Task details ->
Below is some data. Retype exactly the lines starting at the one with "- Eliminated direct style manipulation for" and ending at the one with "- Added new state".

== Supplied material

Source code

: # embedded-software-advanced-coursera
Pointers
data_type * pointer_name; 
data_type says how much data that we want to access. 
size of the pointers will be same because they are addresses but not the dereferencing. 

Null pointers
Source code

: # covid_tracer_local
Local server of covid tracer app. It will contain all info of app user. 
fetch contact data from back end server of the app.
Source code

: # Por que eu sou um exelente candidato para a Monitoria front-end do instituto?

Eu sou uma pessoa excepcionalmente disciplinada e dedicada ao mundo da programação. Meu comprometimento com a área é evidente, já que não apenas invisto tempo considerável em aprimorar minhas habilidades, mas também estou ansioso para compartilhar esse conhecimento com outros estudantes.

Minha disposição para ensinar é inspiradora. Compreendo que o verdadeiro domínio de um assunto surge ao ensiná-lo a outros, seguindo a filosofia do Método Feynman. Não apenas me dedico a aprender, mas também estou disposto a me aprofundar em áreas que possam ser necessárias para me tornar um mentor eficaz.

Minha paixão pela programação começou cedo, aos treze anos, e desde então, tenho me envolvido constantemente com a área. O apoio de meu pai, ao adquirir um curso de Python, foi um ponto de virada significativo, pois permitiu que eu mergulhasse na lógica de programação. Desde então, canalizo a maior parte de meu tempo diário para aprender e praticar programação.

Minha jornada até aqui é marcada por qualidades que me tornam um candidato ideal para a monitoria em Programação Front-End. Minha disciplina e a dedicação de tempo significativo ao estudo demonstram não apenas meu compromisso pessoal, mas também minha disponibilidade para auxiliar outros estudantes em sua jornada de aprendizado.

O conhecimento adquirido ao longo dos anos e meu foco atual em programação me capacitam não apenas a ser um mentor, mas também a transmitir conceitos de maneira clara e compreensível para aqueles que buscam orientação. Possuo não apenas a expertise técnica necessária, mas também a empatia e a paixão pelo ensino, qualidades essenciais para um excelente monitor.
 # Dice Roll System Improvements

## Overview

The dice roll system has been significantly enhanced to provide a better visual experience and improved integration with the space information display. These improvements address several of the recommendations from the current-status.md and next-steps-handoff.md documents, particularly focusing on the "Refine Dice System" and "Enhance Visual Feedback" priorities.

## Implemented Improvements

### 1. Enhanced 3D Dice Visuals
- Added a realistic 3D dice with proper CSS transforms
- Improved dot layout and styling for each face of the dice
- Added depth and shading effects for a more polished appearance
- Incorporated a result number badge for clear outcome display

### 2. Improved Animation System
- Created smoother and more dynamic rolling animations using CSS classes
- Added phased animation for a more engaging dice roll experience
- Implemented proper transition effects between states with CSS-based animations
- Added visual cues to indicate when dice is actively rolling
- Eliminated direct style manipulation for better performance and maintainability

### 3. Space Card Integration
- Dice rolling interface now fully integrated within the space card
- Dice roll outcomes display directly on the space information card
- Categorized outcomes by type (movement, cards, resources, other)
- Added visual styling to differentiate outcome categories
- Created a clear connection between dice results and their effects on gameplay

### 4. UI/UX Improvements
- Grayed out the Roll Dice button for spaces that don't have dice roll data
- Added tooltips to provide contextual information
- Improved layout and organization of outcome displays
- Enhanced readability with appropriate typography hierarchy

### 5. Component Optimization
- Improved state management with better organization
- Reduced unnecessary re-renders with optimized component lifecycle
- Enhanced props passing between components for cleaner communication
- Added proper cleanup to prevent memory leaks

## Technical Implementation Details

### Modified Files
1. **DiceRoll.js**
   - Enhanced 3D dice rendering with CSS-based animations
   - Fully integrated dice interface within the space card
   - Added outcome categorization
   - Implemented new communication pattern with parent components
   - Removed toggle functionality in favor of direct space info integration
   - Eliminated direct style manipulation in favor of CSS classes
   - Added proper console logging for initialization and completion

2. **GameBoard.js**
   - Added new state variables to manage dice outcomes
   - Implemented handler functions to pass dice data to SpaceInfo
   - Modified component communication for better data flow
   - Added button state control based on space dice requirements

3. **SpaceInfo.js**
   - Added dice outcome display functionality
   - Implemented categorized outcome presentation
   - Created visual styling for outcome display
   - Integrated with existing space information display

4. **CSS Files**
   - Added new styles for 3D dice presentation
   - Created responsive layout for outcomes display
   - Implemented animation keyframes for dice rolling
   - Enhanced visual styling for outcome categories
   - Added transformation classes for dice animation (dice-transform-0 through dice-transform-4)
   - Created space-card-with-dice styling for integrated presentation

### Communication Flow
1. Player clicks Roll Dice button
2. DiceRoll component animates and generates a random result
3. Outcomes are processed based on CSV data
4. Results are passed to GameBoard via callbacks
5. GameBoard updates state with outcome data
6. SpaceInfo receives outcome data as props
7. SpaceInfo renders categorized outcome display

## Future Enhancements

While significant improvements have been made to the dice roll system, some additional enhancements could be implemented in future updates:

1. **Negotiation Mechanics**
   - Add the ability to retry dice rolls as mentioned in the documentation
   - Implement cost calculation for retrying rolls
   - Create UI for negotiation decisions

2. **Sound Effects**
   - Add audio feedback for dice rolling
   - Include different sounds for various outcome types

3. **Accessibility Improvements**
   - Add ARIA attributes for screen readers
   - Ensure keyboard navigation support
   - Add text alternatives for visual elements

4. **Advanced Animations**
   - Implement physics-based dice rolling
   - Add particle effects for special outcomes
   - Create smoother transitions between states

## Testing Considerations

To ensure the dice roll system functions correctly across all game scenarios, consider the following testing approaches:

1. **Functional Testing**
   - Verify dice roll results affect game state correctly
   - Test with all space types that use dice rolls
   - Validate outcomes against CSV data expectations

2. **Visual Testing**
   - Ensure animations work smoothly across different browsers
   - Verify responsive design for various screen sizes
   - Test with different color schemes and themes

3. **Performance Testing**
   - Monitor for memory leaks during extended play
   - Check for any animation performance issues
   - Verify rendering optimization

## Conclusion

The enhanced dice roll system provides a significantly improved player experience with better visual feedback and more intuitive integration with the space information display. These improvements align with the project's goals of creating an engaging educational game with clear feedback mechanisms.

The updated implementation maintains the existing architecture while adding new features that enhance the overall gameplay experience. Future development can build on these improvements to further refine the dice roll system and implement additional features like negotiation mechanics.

====

Solution below ->
- Eliminated direct style manipulation for better performance and maintainability

### 3. Space Card Integration
- Dice rolling interface now fully integrated within the space card
- Dice roll outcomes display directly on the space information card
- Categorized outcomes by type (movement, cards, resources, other)
- Added visual styling to differentiate outcome categories
- Created a clear connection between dice results and their effects on gameplay

### 4. UI/UX Improvements
- Grayed out the Roll Dice button for spaces that don't have dice roll data
- Added tooltips to provide contextual information
- Improved layout and organization of outcome displays
- Enhanced readability with appropriate typography hierarchy

### 5. Component Optimization
- Improved state management with better organization
- Reduced unnecessary re-renders with optimized component lifecycle
- Enhanced props passing between components for cleaner communication
- Added proper cleanup to prevent memory leaks

## Technical Implementation Details

### Modified Files
1. **DiceRoll.js**
   - Enhanced 3D dice rendering with CSS-based animations
   - Fully integrated dice interface within the space card
   - Added outcome categorization
   - Implemented new communication pattern with parent components
   - Removed toggle functionality in favor of direct space info integration
   - Eliminated direct style manipulation in favor of CSS classes
   - Added proper console logging for initialization and completion

2. **GameBoard.js**
   - Added new state variables to manage dice outcomes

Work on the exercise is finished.